*What to do*
What you return must be an exact copy of the lines in the listing below between the line holding "conformit\'e GRC, un" and the line holding "aujourd'hui un pilier", inclusive, and nothing more.

*Dataset content*
-=-=-=-=-
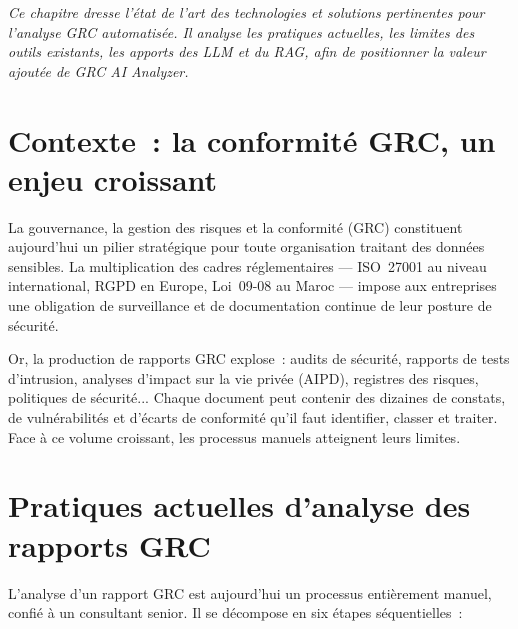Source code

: \documentclass[a4paper,12pt,oneside]{report}
\begin{document}
	\begin{tcolorbox}[infobox]
		\itshape Ce chapitre dresse l'\'etat de l'art des technologies et solutions
		pertinentes pour l'analyse GRC automatis\'ee. Il analyse les pratiques actuelles,
		les limites des outils existants, les apports des LLM et du RAG, afin de
		positionner la valeur ajout\'ee de GRC AI Analyzer.
	\end{tcolorbox}
	
	\section{Contexte~: la conformit\'e GRC, un enjeu croissant}
	
	La gouvernance, la gestion des risques et la conformit\'e (GRC) constituent
	aujourd'hui un pilier strat\'egique pour toute organisation traitant des
	donn\'ees sensibles. La multiplication des cadres r\'eglementaires ---
	ISO~27001 au niveau international, RGPD en Europe, Loi~09-08 au Maroc ---
	impose aux entreprises une obligation de surveillance et de documentation
	continue de leur posture de s\'ecurit\'e.
	
	Or, la production de rapports GRC explose~: audits de s\'ecurit\'e,
	rapports de tests d'intrusion, analyses d'impact sur la vie priv\'ee (AIPD),
	registres des risques, politiques de s\'ecurit\'e... Chaque document peut
	contenir des dizaines de constats, de vuln\'erabilit\'es et d'\'ecarts de
	conformit\'e qu'il faut identifier, classer et traiter. Face \`a ce volume
	croissant, les processus manuels atteignent leurs limites.
	
	\section{Pratiques actuelles d'analyse des rapports GRC}
	
	L'analyse d'un rapport GRC est aujourd'hui un processus enti\`erement manuel,
	confié \`a un consultant senior. Il se d\'ecompose en six \'etapes s\'equentielles~:
	
\end{document}
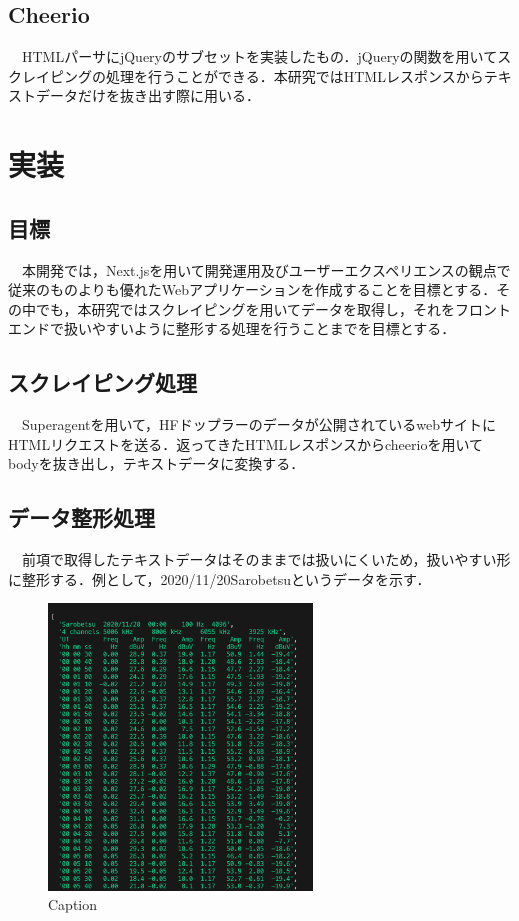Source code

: \subsection{Cheerio}

　HTMLパーサにjQueryのサブセットを実装したもの．jQueryの関数を用いてスクレイピングの処理を行うことができる．本研究ではHTMLレスポンスからテキストデータだけを抜き出す際に用いる．\cite{cheerio}
\section{実装}
\subsection{目標}
　本開発では，Next.jsを用いて開発運用及びユーザーエクスペリエンスの観点で従来のものよりも優れたWebアプリケーションを作成することを目標とする．その中でも，本研究ではスクレイピングを用いてデータを取得し，それをフロントエンドで扱いやすいように整形する処理を行うことまでを目標とする．
\subsection{スクレイピング処理}
　Superagentを用いて，HFドップラーのデータが公開されているwebサイト\cite{hfd}にHTMLリクエストを送る．返ってきたHTMLレスポンスからcheerioを用いてbodyを抜き出し，テキストデータに変換する．
\subsection{データ整形処理}
　前項で取得したテキストデータはそのままでは扱いにくいため，扱いやすい形に整形する．例として，2020/11/20Sarobetsuというデータを示す．
 \begin{figure}[h]
   \centering
   \caption{Caption}
   \label{fig:my_label}
   \includegraphics[width=70mm]{fig/textdata.png}
 \end{figure}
-=-=-=-=-
*Final answer*
	\section{Contexte~: la conformit\'e GRC, un enjeu croissant}
	
	La gouvernance, la gestion des risques et la conformit\'e (GRC) constituent
	aujourd'hui un pilier strat\'egique pour toute organisation traitant des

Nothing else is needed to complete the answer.